The cumbersome and sometimes slow counting of an expected record number of mail-in ballots—especially in some crucial swing states—could delay results and open the door to challenges in this year’s elections.
In 13 states and the District of Columbia, including the closely contested battlegrounds of Pennsylvania and Michigan, election officials can’t start processing absentee ballots until Election Day, and in three more states they can’t start until the polls close. With millions of such ballots anticipated, that’s a daunting, if not impossible, task to perform quickly.
And with many more voters using mail-in ballots for the first time, mistakes such as failing to sign the envelope or sending it too late likely will lead to a larger share of rejected ballots.

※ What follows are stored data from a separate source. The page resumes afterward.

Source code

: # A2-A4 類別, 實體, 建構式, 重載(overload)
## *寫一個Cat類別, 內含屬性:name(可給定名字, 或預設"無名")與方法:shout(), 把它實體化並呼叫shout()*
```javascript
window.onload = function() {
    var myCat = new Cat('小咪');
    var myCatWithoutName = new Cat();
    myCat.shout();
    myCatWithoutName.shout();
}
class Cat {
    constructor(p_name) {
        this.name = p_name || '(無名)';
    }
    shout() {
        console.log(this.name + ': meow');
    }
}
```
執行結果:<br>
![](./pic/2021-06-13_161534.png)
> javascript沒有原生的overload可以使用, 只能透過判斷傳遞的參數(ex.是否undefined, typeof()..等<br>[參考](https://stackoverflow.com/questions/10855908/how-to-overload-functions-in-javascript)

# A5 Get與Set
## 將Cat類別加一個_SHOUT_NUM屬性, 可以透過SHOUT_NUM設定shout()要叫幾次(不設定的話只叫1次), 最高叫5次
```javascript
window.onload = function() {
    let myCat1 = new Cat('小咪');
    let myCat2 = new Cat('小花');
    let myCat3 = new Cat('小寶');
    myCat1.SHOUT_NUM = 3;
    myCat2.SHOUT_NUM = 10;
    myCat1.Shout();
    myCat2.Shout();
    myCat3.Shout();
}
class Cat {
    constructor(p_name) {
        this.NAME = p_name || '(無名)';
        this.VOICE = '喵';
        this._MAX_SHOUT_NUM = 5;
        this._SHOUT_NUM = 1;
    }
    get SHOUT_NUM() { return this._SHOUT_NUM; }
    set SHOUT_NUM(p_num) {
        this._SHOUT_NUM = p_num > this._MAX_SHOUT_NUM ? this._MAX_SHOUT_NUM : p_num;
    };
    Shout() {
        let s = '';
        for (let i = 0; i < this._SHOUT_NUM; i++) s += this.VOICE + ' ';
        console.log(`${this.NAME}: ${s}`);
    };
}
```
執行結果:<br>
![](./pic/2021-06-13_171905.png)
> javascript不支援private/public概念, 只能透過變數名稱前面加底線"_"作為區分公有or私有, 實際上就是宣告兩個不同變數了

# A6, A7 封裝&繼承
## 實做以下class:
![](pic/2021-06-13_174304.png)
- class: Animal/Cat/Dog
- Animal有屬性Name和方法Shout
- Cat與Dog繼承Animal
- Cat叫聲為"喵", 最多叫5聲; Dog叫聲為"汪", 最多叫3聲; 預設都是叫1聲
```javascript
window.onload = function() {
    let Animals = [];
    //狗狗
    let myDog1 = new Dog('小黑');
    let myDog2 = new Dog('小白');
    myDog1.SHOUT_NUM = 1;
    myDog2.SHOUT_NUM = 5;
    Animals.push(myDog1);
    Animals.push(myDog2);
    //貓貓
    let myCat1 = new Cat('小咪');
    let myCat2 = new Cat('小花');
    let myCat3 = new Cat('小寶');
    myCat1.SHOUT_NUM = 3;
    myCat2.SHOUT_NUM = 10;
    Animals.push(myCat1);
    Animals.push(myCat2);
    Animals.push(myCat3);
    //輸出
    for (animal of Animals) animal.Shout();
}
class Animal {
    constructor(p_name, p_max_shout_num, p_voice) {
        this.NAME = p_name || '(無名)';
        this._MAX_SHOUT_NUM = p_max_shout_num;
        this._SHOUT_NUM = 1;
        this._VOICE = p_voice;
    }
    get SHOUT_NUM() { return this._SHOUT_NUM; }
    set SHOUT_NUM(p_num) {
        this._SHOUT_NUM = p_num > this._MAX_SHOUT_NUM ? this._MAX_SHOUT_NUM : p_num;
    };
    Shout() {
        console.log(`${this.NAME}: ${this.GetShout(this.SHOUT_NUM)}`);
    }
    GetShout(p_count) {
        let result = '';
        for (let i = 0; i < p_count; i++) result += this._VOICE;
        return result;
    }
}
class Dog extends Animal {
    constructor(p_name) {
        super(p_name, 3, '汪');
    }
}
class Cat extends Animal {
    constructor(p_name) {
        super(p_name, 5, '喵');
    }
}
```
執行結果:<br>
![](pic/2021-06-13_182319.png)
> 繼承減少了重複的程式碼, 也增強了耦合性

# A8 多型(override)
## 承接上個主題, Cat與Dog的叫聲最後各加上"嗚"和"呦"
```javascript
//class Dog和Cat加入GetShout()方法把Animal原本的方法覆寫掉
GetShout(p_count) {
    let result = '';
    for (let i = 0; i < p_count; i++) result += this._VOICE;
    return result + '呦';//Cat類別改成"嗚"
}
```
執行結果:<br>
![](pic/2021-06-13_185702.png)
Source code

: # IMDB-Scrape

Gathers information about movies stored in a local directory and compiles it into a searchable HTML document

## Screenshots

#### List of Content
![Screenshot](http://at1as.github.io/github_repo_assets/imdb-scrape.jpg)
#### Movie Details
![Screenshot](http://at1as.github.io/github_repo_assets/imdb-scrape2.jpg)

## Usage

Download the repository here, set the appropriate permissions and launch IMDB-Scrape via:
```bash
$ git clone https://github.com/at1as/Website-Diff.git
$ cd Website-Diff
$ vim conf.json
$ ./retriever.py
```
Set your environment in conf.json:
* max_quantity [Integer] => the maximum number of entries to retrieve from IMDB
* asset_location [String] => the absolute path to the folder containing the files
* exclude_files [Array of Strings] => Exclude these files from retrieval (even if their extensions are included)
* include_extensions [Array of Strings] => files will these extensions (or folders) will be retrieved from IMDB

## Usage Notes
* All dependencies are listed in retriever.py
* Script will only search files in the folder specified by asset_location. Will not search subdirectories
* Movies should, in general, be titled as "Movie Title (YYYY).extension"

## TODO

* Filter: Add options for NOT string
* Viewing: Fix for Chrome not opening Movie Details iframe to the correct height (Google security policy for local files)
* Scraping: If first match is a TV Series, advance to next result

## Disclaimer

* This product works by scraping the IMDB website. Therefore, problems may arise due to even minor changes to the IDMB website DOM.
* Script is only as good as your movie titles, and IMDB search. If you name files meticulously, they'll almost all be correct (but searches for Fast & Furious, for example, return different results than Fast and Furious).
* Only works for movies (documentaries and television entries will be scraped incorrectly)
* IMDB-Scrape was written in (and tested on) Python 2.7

The possible result: vote counts that aren’t complete for days or even weeks, creating an opportunity for candidates, parties, members of the media or others to sow doubts about the legitimacy of the process.
Election officials and lawmakers in some states, including Michigan and Pennsylvania, are trying to alter counting procedures to avoid that outcome. But time is running short to alter the rules, and changing election procedures on the fly may create confusion.
Some states already have updated their laws this year to permit tabulation before polls close on Election Day, according to the National Conference of State Legislatures (NSCL). Delaware enacted legislation allowing tabulation to begin on the 30th of the month preceding the election through Election Day, but only for 2020. Louisiana enacted a law allowing parishes with more than 1,000 voters to process absentee ballots the day before Election Day and tabulate ballots on Election Day before polls close.
County commissioners in Pennsylvania, which doesn’t allow processing of absentee ballots until Election Day, are pushing the legislature to set a 21-day “pre-canvass period” during which they could verify bar code and voter information on envelopes and remove and flatten the ballots.
“Opening all of them on Election Day while we are still trying to administer an in-person vote is challenging,” said Lisa Schaefer, executive director of the County Commissioners Association of Pennsylvania, which is leading the effort. “Only allowing us to begin that work on Election Day makes it very likely we will not have results available on election night.”
While absentee voting issues such as slow mail delivery and ballot security have received a great deal of attention, fewer people are aware of looming delays in vote counting, said Edward B. Foley, law professor and director of the election law program at Ohio State University.
“The counting issues tend to get pushed to the side,” Foley said. “That can be dangerous if the counting process becomes contested and you haven’t addressed it.”
For example, Foley in his 2019 paper “Preparing for a Disputed Presidential Election: An Exercise in Election Risk Assessment and Management,” outlined a scenario in which President Donald Trump seems to have won in battleground Pennsylvania, only to have the slowly counted absentee and provisional ballots flip the outcome. In an extreme case, he said, the state legislature could try to appoint electors to the Electoral College, which selects the president, instead of relying on the popular vote.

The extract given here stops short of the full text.